(Saved data entries)
★ ★ ★ ★ ★ ★ ★
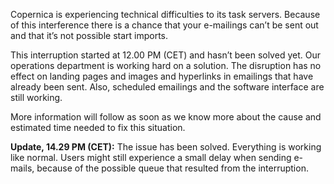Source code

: Copernica is experiencing technical difficulties to its task servers.
Because of this interference there is a chance that your e-mailings
can’t be sent out and that it’s not possible start imports.

This interruption started at 12.00 PM (CET) and hasn’t been solved yet.
Our operations department is working hard on a solution. The disruption
has no effect on landing pages and images and hyperlinks in emailings
that have already been sent. Also, scheduled emailings and the software
interface are still working.

More information will follow as soon as we know more about the cause and
estimated time needed to fix this situation.

**Update, 14.29 PM (CET):** The issue has been solved. Everything is
working like normal. Users might still experience a small delay when
sending e-mails, because of the possible queue that resulted from the
interruption.
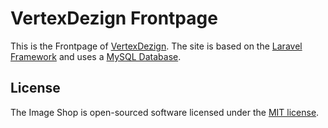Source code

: # VertexDezign Frontpage

This is the Frontpage of [VertexDezign](https://vertexdezign.net). The site is based on the [Laravel Framework](https://laravel.com/) and uses a [MySQL Database](https://www.mysql.de/).

## License

The Image Shop is open-sourced software licensed under the [MIT license](http://opensource.org/licenses/MIT).
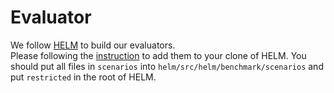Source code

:# Evaluator
We follow [HELM](https://github.com/stanford-crfm/helm) to build our evaluators.  
Please following the [instruction](https://crfm-helm.readthedocs.io/en/latest/code/) to add them to your clone of HELM. 
You should put all files in `scenarios` into `helm/src/helm/benchmark/scenarios` and put `restricted` in the root of HELM.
★ ★ ★ ★ ★ ★ ★
All of the data above needs to be retyped exactly, with the pictures removed.

Source code

: Copernica is experiencing technical difficulties to its task servers.
Because of this interference there is a chance that your e-mailings
can’t be sent out and that it’s not possible start imports.

This interruption started at 12.00 PM (CET) and hasn’t been solved yet.
Our operations department is working hard on a solution. The disruption
has no effect on landing pages and images and hyperlinks in emailings
that have already been sent. Also, scheduled emailings and the software
interface are still working.

More information will follow as soon as we know more about the cause and
estimated time needed to fix this situation.

**Update, 14.29 PM (CET):** The issue has been solved. Everything is
working like normal. Users might still experience a small delay when
sending e-mails, because of the possible queue that resulted from the
interruption.
Source code

: # VertexDezign Frontpage

This is the Frontpage of [VertexDezign](https://vertexdezign.net). The site is based on the [Laravel Framework](https://laravel.com/) and uses a [MySQL Database](https://www.mysql.de/).

## License

The Image Shop is open-sourced software licensed under the [MIT license](http://opensource.org/licenses/MIT).
Source code

:# Evaluator
We follow [HELM](https://github.com/stanford-crfm/helm) to build our evaluators.  
Please following the [instruction](https://crfm-helm.readthedocs.io/en/latest/code/) to add them to your clone of HELM. 
You should put all files in `scenarios` into `helm/src/helm/benchmark/scenarios` and put `restricted` in the root of HELM.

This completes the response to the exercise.